**Required work:**
Below are the entries; state how many of their lines contain the string "comunidad", and nothing more.

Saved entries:

..............................

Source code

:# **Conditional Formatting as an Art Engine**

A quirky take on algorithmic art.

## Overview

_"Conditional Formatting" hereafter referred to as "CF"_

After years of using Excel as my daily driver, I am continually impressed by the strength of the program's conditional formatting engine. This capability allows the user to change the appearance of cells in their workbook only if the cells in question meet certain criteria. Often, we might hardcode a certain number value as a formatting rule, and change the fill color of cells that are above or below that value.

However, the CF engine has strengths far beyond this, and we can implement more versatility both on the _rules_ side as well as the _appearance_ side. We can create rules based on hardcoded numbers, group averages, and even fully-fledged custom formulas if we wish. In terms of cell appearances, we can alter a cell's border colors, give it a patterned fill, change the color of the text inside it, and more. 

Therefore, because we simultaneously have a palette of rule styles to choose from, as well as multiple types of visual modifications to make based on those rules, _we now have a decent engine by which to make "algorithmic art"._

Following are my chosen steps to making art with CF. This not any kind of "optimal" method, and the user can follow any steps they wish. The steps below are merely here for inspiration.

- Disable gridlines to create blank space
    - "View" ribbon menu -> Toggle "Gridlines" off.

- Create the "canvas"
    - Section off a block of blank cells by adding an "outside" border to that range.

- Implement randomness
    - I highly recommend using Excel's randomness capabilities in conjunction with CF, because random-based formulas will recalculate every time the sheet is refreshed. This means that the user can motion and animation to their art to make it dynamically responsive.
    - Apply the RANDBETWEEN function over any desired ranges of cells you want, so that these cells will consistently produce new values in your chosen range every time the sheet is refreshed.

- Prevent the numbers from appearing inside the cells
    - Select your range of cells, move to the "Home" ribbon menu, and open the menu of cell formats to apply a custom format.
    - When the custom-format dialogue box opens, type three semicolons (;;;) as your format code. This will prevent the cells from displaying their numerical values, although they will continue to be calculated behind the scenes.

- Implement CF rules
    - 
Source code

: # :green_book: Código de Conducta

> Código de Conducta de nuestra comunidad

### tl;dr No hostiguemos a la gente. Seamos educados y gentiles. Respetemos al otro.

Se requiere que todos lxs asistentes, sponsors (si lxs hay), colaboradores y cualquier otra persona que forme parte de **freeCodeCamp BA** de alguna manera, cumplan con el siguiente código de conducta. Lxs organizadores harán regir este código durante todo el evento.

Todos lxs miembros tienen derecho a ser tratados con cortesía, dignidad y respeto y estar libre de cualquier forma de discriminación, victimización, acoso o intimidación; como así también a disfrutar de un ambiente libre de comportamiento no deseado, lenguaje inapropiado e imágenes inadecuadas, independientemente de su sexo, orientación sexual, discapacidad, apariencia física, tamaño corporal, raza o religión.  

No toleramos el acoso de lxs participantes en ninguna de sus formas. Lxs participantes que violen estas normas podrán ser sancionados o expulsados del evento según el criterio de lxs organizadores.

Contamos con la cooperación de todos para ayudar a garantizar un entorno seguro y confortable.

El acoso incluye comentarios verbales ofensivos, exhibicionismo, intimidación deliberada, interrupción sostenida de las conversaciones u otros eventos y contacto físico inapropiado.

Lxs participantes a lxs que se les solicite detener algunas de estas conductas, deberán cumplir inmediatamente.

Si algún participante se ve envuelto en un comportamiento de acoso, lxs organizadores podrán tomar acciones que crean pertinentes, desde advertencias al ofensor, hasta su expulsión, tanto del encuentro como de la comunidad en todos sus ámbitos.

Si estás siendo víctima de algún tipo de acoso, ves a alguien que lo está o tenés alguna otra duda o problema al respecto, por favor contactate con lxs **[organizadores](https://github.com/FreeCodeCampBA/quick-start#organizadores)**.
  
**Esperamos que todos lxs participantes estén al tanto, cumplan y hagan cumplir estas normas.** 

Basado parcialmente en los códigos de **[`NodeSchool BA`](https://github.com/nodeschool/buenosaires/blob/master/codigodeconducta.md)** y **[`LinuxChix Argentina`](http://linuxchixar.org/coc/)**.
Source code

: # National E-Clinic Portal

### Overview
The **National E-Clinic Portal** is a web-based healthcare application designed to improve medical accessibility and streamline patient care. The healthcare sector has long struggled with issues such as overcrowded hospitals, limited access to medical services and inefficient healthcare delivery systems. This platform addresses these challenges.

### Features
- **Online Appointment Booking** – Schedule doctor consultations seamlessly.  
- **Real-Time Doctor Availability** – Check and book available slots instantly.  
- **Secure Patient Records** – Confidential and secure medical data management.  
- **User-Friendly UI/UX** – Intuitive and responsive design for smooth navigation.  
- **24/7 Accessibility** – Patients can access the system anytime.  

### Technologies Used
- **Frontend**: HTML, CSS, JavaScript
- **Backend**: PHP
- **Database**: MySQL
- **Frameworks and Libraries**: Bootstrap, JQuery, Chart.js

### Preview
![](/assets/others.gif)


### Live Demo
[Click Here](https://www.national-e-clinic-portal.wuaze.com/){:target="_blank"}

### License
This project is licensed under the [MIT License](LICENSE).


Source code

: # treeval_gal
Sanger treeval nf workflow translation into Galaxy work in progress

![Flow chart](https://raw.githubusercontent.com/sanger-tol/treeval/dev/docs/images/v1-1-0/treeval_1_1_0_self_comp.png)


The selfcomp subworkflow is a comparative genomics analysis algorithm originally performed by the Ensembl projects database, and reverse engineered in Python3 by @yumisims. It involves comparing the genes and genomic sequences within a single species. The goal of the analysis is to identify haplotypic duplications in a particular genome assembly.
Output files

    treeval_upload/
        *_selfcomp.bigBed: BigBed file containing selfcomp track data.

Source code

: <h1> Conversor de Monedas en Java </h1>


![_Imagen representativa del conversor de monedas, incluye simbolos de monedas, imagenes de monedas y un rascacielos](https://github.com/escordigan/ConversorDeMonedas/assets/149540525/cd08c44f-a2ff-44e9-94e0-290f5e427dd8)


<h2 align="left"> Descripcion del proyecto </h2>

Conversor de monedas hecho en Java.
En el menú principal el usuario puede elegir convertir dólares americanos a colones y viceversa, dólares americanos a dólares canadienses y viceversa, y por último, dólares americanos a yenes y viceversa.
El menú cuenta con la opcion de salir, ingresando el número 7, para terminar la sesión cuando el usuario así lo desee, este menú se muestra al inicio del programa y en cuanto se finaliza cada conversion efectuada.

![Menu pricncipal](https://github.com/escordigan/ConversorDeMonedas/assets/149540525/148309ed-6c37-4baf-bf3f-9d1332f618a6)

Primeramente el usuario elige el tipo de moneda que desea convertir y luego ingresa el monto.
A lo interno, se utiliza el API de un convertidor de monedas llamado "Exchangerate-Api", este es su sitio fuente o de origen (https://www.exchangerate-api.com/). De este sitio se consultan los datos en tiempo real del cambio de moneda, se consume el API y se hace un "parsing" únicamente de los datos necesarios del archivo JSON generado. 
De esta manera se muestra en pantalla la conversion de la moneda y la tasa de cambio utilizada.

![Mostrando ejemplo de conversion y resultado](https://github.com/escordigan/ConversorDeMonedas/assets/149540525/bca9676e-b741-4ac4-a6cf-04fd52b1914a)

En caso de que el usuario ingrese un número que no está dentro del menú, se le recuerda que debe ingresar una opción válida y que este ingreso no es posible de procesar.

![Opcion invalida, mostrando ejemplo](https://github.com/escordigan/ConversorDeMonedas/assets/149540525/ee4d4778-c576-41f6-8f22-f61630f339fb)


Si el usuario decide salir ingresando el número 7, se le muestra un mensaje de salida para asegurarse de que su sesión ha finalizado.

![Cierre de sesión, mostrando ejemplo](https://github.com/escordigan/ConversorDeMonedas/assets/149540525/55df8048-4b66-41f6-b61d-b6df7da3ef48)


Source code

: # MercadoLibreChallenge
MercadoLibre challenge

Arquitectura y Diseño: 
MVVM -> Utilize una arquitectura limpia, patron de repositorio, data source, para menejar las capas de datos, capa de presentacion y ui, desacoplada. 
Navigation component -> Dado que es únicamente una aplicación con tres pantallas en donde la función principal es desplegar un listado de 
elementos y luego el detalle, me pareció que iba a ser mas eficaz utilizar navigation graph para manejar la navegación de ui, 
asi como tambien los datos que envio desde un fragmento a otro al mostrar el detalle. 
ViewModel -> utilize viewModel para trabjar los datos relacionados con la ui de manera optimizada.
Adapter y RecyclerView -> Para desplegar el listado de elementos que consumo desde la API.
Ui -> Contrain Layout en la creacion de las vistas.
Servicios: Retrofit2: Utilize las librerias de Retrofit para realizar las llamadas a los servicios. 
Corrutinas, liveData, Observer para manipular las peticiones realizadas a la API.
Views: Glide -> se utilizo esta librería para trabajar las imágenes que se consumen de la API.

..............................

**Completed exercise:**
2